### Exercise objective
When the word "branch" shows up in a line of the data below, copy that whole line.
━━━━━━━━━━━━━━━━━━━━━━━━━━━━━━
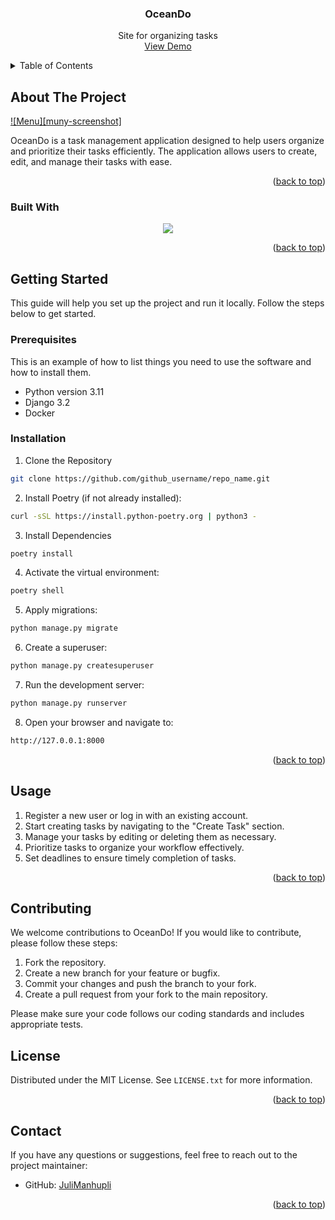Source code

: <div align="center">
  <h3 align="center">OceanDo</h3>

  <p align="center">
    Site for organizing tasks
    <br />
    <a href="https://oceando.fly.dev/">View Demo</a>
  </p>
</div>



<!-- TABLE OF CONTENTS -->
<details>
  <summary>Table of Contents</summary>
  <ol>
    <li>
      <a href="#about-the-project">About The Project</a>
      <ul>
        <li><a href="#built-with">Built With</a></li>
      </ul>
    </li>
    <li>
      <a href="#getting-started">Getting Started</a>
      <ul>
        <li><a href="#prerequisites">Prerequisites</a></li>
        <li><a href="#installation">Installation</a></li>
      </ul>
    </li>
    <li><a href="#usage">Usage</a></li>
    <li><a href="#license">License</a></li>
    <li><a href="#contact">Contact</a></li>
  </ol>
</details>



<!-- ABOUT THE PROJECT -->
## About The Project

[![Menu][muny-screenshot]]([https://example.com](https://github.com/akaugustkropyva/Best-README-Template/blob/main/Screenshot.png))

OceanDo is a task management application designed to help users organize and prioritize their tasks efficiently. The application allows users to create, edit, and manage their tasks with ease.

<p align="right">(<a href="#readme-top">back to top</a>)</p>



### Built With

<p align="center">
  <a href="https://skillicons.dev">
    <img src="https://skillicons.dev/icons?i=git,pycharm,python,django,docker,html,css,js" />
  </a>
</p>

<p align="right">(<a href="#readme-top">back to top</a>)</p>



<!-- GETTING STARTED -->
## Getting Started

This guide will help you set up the project and run it locally. Follow the steps below to get started.

### Prerequisites

This is an example of how to list things you need to use the software and how to install them.
* Python version 3.11
* Django 3.2
* Docker

### Installation

1. Clone the Repository
  ```sh
  git clone https://github.com/github_username/repo_name.git
   ```
2. Install Poetry (if not already installed):
  ```sh
  curl -sSL https://install.python-poetry.org | python3 -
   ```
3. Install Dependencies
  ```sh
  poetry install
   ```
4. Activate the virtual environment:
  ```sh
  poetry shell
   ```
5. Apply migrations:
  ```sh
  python manage.py migrate
   ```
6. Create a superuser:
  ```sh
  python manage.py createsuperuser
   ```
7. Run the development server:
  ```sh
  python manage.py runserver
   ```
8. Open your browser and navigate to:
  ```sh
  http://127.0.0.1:8000
   ```

<p align="right">(<a href="#readme-top">back to top</a>)</p>



<!-- USAGE EXAMPLES -->
## Usage

1. Register a new user or log in with an existing account.
2. Start creating tasks by navigating to the "Create Task" section.
3. Manage your tasks by editing or deleting them as necessary.
4. Prioritize tasks to organize your workflow effectively.
5. Set deadlines to ensure timely completion of tasks.

<p align="right">(<a href="#readme-top">back to top</a>)</p>



<!-- CONTRIBUTING -->
## Contributing

We welcome contributions to OceanDo! If you would like to contribute, please follow these steps:

1. Fork the repository.
2. Create a new branch for your feature or bugfix.
3. Commit your changes and push the branch to your fork.
4. Create a pull request from your fork to the main repository.

Please make sure your code follows our coding standards and includes appropriate tests.


<!-- LICENSE -->
## License

Distributed under the MIT License. See `LICENSE.txt` for more information.

<p align="right">(<a href="#readme-top">back to top</a>)</p>



<!-- CONTACT -->
## Contact

If you have any questions or suggestions, feel free to reach out to the project maintainer:

- GitHub: [JuliManhupli](https://github.com/JuliManhupli)

<p align="right">(<a href="#readme-top">back to top</a>)</p>


[Laravel-url]: https://laravel.com
[Bootstrap.com]: https://img.shields.io/badge/Bootstrap-563D7C?style=for-the-badge&logo=bootstrap&logoColor=white
[Bootstrap-url]: https://getbootstrap.com
[JQuery.com]: https://img.shields.io/badge/jQuery-0769AD?style=for-the-badge&logo=jquery&logoColor=white
[JQuery-url]: https://jquery.com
━━━━━━━━━━━━━━━━━━━━━━━━━━━━━━
### Exercise response
2. Create a new branch for your feature or bugfix.
3. Commit your changes and push the branch to your fork.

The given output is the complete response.